**WORK INSTRUCTION**. The answer must consist of every line from the data that holds the string "inicial".

**TASK DATA**.
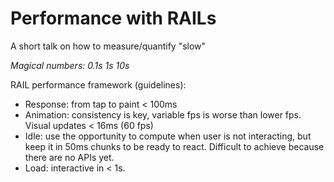 # Performance with RAILs

A short talk on how to measure/quantify "slow"

*Magical numbers: 0.1s 1s 10s*

RAIL performance framework (guidelines):
 - Response: from tap to paint < 100ms
 - Animation: consistency is key, variable fps is worse than lower fps. Visual updates < 16ms (60 fps)
 - Idle: use the opportunity to compute when user is not interacting, but keep it in 50ms chunks to be ready to react. Difficult to achieve because there are no APIs yet.
 - Load: interactive in < 1s.
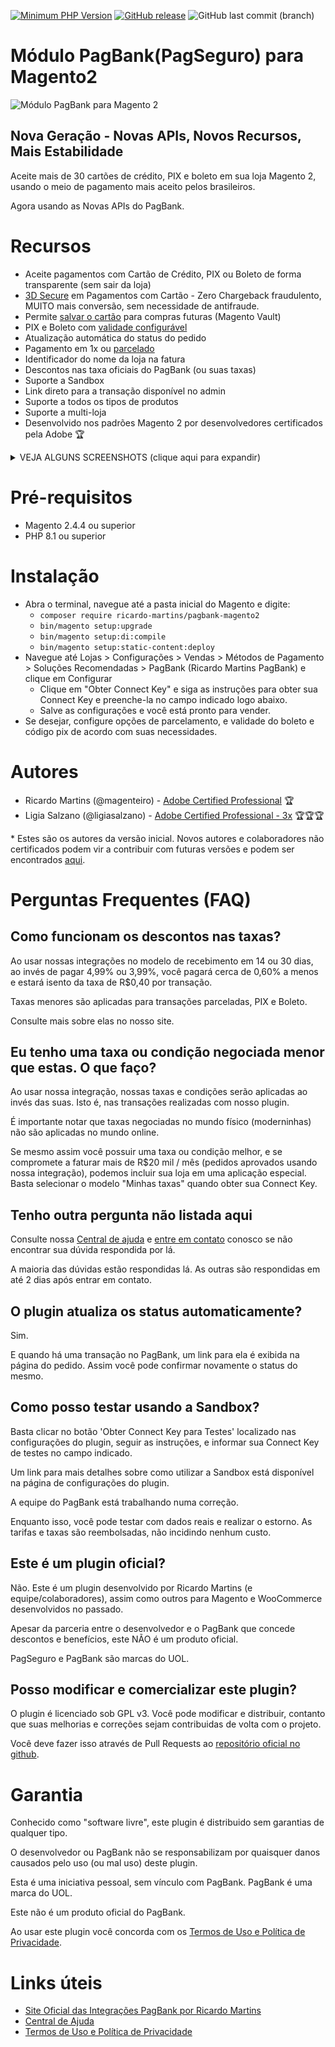 [![Minimum PHP Version](https://img.shields.io/badge/php-%3E%3D%208.1-8892BF.svg?style=flat-square)](https://php.net/)
[![GitHub release](https://img.shields.io/github/v/release/r-martins/PagBank-Magento2)](https://github.com/r-martins/PagBank-Magento2)
![GitHub last commit (branch)](https://img.shields.io/github/last-commit/r-martins/PagBank-Magento2/master)
# Módulo PagBank(PagSeguro) para Magento2
![Módulo PagBank para Magento 2](https://imgur.com/LqdBGik.jpg)
## Nova Geração - Novas APIs, Novos Recursos, Mais Estabilidade
Aceite mais de 30 cartões de crédito, PIX e boleto em sua loja Magento 2, usando o meio de pagamento mais aceito pelos brasileiros.

Agora usando as Novas APIs do PagBank.

# Recursos

- Aceite pagamentos com Cartão de Crédito, PIX ou Boleto de forma transparente (sem sair da loja)
- [3D Secure](https://pagsegurotransparente.zendesk.com/hc/pt-br/articles/22375922278157-Autentica%C3%A7%C3%A3o-3DS-Sua-prote%C3%A7%C3%A3o-contra-Chargeback) em Pagamentos com Cartão - Zero Chargeback fraudulento, MUITO mais conversão, sem necessidade de antifraude.
- Permite [salvar o cartão](https://pagsegurotransparente.zendesk.com/hc/pt-br/articles/22592192276109-Salvar-Cart%C3%A3o-para-uso-posterior) para compras futuras (Magento Vault)
- PIX e Boleto com [validade configurável](https://pagsegurotransparente.zendesk.com/hc/pt-br/articles/27060110031373-PIX-e-Boleto-com-validade-configur%C3%A1vel)
- Atualização automática do status do pedido
- Pagamento em 1x ou [parcelado](https://pagsegurotransparente.zendesk.com/hc/pt-br/articles/22592267621645-Op%C3%A7%C3%B5es-de-Parcelamento-no-Magento-2)
- Identificador do nome da loja na fatura
- Descontos nas taxa oficiais do PagBank (ou suas taxas)
- Suporte a Sandbox
- Link direto para a transação disponível no admin
- Suporte a todos os tipos de produtos
- Suporte a multi-loja
- Desenvolvido nos padrões Magento 2 por desenvolvedores certificados pela Adobe 🏆

<details>
  <summary>VEJA ALGUNS SCREENSHOTS (clique aqui para expandir)</summary>
  <img src="https://github.com/r-martins/PagBank-Magento2/assets/191149/e1f9ab4e-0eed-40d5-b804-71de4bf57f10" alt="Cartão de Crédito no Checkout" title="Cartão de Crédito no Checkout"/>
  <img src="https://github.com/r-martins/PagBank-Magento2/assets/191149/399c0cfd-9547-49f6-8fa9-520b4c786adc" alt="PIX - Tela de Sucesso" title="PIX - Tela de Sucesso"/>
  <img src="https://github.com/r-martins/PagBank-Magento2/assets/191149/8c464d9f-13b9-47e1-ae83-777933c0ab67" alt="Configurações de cartão de crédito" title="Configurações de cartão de crédito"/>
  <img alt="PIX - Configurações" src="https://github.com/r-martins/PagBank-Magento2/assets/191149/22460357-5657-4c4d-bb39-521803a7ecb8" title="PIX - Configurações"/>
  <img alt="Tela do pedido no admin" src="https://github.com/r-martins/PagBank-Magento2/assets/191149/67b70ad3-e41a-40f3-a7b5-95356708a303" title="Tela do pedido no admin"/>
  <img src="https://github.com/r-martins/PagBank-Magento2/assets/191149/9f02ed3d-8bab-4095-8f87-e7492426e277" alt="Autenticação 3D Secure" title="Autenticação 3D Secure"/>
</details>

# Pré-requisitos
- Magento 2.4.4 ou superior
- PHP 8.1 ou superior

# Instalação

- Abra o terminal, navegue até a pasta inicial do Magento e digite:
  - `composer require ricardo-martins/pagbank-magento2`
  - `bin/magento setup:upgrade`
  - `bin/magento setup:di:compile`
  - `bin/magento setup:static-content:deploy`
- Navegue até Lojas &gt; Configurações &gt; Vendas &gt; Métodos de Pagamento &gt; Soluções Recomendadas > PagBank (Ricardo Martins PagBank) e clique em Configurar
  - Clique em "Obter Connect Key" e siga as instruções para obter sua Connect Key e preenche-la no campo indicado logo abaixo.
  - Salve as configurações e você está pronto para vender.
- Se desejar, configure opções de parcelamento, e validade do boleto e código pix de acordo com suas necessidades.


# Autores
- Ricardo Martins (@magenteiro) - [Adobe Certified Professional](https://www.credly.com/badges/8a2af83e-60c6-447a-b8e5-9154dd97751b) 🏆
- Ligia Salzano (@ligiasalzano) - [Adobe Certified Professional - 3x](https://www.credly.com/users/ligia-salzano) 🏆🏆🏆

&ast; Estes são os autores da versão inicial. Novos autores e colaboradores não certificados podem vir a contribuir com futuras versões e podem ser encontrados [aqui](https://github.com/r-martins/PagBank-Magento2/graphs/contributors).

# Perguntas Frequentes (FAQ)

## Como funcionam os descontos nas taxas?

Ao usar nossas integrações no modelo de recebimento em 14 ou 30 dias, ao invés de pagar 4,99% ou 3,99%, você pagará cerca de 0,60% a menos e estará isento da taxa de R$0,40 por transação.

Taxas menores são aplicadas para transações parceladas, PIX e Boleto.

Consulte mais sobre elas no nosso site.

## Eu tenho uma taxa ou condição negociada menor que estas. O que faço?

Ao usar nossa integração, nossas taxas e condições serão aplicadas ao invés das suas. Isto é, nas transações realizadas com nosso plugin.

É importante notar que taxas negociadas no mundo físico (moderninhas) não são aplicadas no mundo online.

Se mesmo assim você possuir uma taxa ou condição melhor, e se compromete a faturar mais de R$20 mil / mês (pedidos aprovados usando nossa integração), podemos incluir sua loja em uma aplicação especial. Basta selecionar o modelo "Minhas taxas" quando obter sua Connect Key.


## Tenho outra pergunta não listada aqui

Consulte nossa [Central de ajuda](https://pagsegurotransparente.zendesk.com/hc/pt-br/) e [entre em contato](https://pagsegurotransparente.zendesk.com/hc/pt-br/requests/new) conosco se não encontrar sua dúvida respondida por lá.

A maioria das dúvidas estão respondidas lá. As outras são respondidas em até 2 dias após entrar em contato.

## O plugin atualiza os status automaticamente?

Sim.

E quando há uma transação no PagBank, um link para ela é exibida na página do pedido. Assim você pode confirmar novamente o status do mesmo.

## Como posso testar usando a Sandbox?

Basta clicar no botão 'Obter Connect Key para Testes' localizado nas configurações do plugin, seguir as instruções, e informar sua Connect Key de testes no campo indicado.

Um link para mais detalhes sobre como utilizar a Sandbox está disponível na página de configurações do plugin.

A equipe do PagBank está trabalhando numa correção.

Enquanto isso, você pode testar com dados reais e realizar o estorno. As tarifas e taxas são reembolsadas, não incidindo nenhum custo.

## Este é um plugin oficial?

Não. Este é um plugin desenvolvido por Ricardo Martins (e equipe/colaboradores), assim como outros para Magento e WooCommerce desenvolvidos no passado.

Apesar da parceria entre o desenvolvedor e o PagBank que concede descontos e benefícios, este NÃO é um produto oficial.

PagSeguro e PagBank são marcas do UOL.


## Posso modificar e comercializar este plugin?

O plugin é licenciado sob GPL v3. Você pode modificar e distribuir, contanto que suas melhorias e correções sejam contribuidas de volta com o projeto.

Você deve fazer isso através de Pull Requests ao [repositório oficial no github](https://github.com/r-martins/PagBank-WooCommerce).

# Garantia

Conhecido como "software livre", este plugin é distribuido sem garantias de qualquer tipo.

O desenvolvedor ou PagBank não se responsabilizam por quaisquer danos causados pelo uso (ou mal uso) deste plugin.

Esta é uma iniciativa pessoal, sem vínculo com PagBank. PagBank é uma marca do UOL.

Este não é um produto oficial do PagBank.

Ao usar este plugin você concorda com os [Termos de Uso e Política de Privacidade](https://pagseguro.ricardomartins.net.br/terms.html).

# Links úteis

- [Site Oficial das Integrações PagBank por Ricardo Martins](https://pagseguro.ricardomartins.net.br/)
- [Central de Ajuda](https://pagsegurotransparente.zendesk.com/hc/pt-br/)
- [Termos de Uso e Política de Privacidade](https://pagseguro.ricardomartins.net.br/terms.html)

**ANSWER TO THIS TASK**.
- Abra o terminal, navegue até a pasta inicial do Magento e digite:
&ast; Estes são os autores da versão inicial. Novos autores e colaboradores não certificados podem vir a contribuir com futuras versões e podem ser encontrados [aqui](https://github.com/r-martins/PagBank-Magento2/graphs/contributors).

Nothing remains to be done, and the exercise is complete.